ASSIGNED TASK: Below are the entries to work from; restate word for word the portion that opens with the line containing "- 😄 Pronouns: ..." and closes with the line containing "## Setting up for Development", keeping both.

RECORDED DATA:

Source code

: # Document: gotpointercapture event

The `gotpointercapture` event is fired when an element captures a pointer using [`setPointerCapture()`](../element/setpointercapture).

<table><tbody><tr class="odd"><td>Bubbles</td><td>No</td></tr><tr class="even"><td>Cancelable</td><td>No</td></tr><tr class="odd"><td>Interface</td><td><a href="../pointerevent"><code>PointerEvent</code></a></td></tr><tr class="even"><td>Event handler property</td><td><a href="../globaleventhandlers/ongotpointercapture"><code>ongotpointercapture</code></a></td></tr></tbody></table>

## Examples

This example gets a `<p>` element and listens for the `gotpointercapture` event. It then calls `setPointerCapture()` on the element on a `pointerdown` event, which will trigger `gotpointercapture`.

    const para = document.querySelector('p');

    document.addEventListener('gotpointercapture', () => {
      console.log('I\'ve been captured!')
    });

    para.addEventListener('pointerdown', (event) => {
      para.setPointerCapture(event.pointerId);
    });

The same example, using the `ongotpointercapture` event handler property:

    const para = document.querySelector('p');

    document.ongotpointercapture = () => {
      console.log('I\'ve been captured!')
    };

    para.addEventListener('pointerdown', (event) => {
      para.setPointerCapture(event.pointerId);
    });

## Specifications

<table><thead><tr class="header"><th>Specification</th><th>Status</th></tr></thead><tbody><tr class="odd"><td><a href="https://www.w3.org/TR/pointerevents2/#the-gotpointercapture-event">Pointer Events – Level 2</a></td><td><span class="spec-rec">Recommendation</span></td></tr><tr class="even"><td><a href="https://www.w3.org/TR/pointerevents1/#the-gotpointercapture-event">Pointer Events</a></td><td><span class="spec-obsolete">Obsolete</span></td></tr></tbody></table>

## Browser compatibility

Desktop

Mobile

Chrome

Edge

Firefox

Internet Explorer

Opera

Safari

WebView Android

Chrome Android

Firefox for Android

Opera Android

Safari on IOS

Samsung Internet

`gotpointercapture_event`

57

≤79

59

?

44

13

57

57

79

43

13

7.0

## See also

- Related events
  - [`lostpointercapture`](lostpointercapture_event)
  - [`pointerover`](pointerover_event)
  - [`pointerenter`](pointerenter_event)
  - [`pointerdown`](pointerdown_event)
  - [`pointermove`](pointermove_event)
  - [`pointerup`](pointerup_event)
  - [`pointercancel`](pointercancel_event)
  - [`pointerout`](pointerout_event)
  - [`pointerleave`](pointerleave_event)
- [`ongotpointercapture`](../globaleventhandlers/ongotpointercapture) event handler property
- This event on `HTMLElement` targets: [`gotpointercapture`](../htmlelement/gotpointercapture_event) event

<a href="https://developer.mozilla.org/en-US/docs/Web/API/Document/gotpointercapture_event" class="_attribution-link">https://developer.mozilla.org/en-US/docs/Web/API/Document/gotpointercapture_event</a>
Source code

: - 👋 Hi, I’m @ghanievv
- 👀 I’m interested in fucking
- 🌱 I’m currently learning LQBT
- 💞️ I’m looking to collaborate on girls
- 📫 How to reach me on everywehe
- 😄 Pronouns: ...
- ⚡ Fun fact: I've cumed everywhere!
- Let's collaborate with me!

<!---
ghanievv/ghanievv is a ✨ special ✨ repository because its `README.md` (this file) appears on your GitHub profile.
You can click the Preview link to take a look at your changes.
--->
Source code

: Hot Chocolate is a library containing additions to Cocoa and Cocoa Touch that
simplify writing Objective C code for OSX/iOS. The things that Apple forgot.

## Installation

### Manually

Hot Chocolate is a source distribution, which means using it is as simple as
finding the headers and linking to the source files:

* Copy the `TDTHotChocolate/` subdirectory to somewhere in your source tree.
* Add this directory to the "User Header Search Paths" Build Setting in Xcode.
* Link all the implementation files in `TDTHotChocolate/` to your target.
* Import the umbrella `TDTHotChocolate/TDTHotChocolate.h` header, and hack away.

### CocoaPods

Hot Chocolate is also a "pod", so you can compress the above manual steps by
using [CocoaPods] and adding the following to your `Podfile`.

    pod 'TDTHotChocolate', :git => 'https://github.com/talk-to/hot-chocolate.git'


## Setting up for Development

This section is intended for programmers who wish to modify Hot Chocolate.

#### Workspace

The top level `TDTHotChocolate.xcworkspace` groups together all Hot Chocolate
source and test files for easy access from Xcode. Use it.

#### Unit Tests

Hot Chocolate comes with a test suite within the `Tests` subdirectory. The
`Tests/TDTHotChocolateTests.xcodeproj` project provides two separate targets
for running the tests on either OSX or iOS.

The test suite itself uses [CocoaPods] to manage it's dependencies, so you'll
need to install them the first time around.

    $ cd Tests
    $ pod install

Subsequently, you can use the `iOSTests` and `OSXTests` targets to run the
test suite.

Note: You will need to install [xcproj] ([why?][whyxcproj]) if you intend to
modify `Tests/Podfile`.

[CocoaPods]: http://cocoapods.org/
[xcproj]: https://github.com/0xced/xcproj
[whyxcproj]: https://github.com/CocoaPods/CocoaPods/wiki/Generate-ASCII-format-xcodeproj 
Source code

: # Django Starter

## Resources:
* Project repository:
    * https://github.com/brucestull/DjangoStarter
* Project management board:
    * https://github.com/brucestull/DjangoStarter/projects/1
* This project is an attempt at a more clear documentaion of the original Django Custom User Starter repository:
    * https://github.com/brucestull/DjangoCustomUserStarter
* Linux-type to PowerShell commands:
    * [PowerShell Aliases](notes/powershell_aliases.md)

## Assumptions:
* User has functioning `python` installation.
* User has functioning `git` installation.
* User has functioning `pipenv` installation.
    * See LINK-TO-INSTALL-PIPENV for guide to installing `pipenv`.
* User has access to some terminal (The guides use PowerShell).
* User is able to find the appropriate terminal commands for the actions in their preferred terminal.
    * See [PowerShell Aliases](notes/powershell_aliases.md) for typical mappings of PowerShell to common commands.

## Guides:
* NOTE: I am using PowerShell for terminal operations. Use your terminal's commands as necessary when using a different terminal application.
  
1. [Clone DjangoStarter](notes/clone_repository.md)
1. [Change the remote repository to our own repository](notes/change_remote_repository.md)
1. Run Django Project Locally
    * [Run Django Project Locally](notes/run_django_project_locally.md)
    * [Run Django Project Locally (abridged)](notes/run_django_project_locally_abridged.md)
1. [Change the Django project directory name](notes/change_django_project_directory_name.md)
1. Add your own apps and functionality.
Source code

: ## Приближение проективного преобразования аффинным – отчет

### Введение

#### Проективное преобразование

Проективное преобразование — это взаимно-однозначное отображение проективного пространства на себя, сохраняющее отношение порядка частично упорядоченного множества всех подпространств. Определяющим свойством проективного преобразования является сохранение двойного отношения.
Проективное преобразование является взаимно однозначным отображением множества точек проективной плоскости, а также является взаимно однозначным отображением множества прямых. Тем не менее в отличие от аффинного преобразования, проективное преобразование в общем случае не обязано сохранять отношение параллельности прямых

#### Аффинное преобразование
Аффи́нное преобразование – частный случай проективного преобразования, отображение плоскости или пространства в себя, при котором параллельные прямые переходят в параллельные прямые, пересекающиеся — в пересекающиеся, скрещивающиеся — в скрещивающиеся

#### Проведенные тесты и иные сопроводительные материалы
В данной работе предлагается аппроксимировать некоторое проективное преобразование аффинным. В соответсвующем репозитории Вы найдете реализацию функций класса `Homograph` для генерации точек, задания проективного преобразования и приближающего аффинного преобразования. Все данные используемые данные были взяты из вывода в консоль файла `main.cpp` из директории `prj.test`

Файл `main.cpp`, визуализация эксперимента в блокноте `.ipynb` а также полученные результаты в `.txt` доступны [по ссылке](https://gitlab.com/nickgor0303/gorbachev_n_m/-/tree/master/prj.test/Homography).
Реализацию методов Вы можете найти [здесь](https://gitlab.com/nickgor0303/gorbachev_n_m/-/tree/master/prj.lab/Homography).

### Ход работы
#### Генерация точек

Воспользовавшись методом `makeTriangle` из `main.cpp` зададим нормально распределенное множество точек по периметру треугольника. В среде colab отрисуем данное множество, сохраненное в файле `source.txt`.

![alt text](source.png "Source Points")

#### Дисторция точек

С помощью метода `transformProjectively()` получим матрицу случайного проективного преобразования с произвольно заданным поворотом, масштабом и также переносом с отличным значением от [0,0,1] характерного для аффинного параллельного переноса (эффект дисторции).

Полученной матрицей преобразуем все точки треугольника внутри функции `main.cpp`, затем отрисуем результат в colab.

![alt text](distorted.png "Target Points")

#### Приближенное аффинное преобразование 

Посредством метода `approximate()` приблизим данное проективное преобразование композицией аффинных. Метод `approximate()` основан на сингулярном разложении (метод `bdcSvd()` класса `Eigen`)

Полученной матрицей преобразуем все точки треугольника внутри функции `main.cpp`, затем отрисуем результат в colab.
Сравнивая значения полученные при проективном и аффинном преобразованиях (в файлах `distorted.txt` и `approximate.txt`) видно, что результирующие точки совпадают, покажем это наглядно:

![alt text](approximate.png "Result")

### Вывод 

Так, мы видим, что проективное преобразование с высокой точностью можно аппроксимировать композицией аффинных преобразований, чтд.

TASK RESPONSE:
- 😄 Pronouns: ...
- ⚡ Fun fact: I've cumed everywhere!
- Let's collaborate with me!

<!---
ghanievv/ghanievv is a ✨ special ✨ repository because its `README.md` (this file) appears on your GitHub profile.
You can click the Preview link to take a look at your changes.
--->
Source code

: Hot Chocolate is a library containing additions to Cocoa and Cocoa Touch that
simplify writing Objective C code for OSX/iOS. The things that Apple forgot.

## Installation

### Manually

Hot Chocolate is a source distribution, which means using it is as simple as
finding the headers and linking to the source files:

* Copy the `TDTHotChocolate/` subdirectory to somewhere in your source tree.
* Add this directory to the "User Header Search Paths" Build Setting in Xcode.
* Link all the implementation files in `TDTHotChocolate/` to your target.
* Import the umbrella `TDTHotChocolate/TDTHotChocolate.h` header, and hack away.

### CocoaPods

Hot Chocolate is also a "pod", so you can compress the above manual steps by
using [CocoaPods] and adding the following to your `Podfile`.

    pod 'TDTHotChocolate', :git => 'https://github.com/talk-to/hot-chocolate.git'


## Setting up for Development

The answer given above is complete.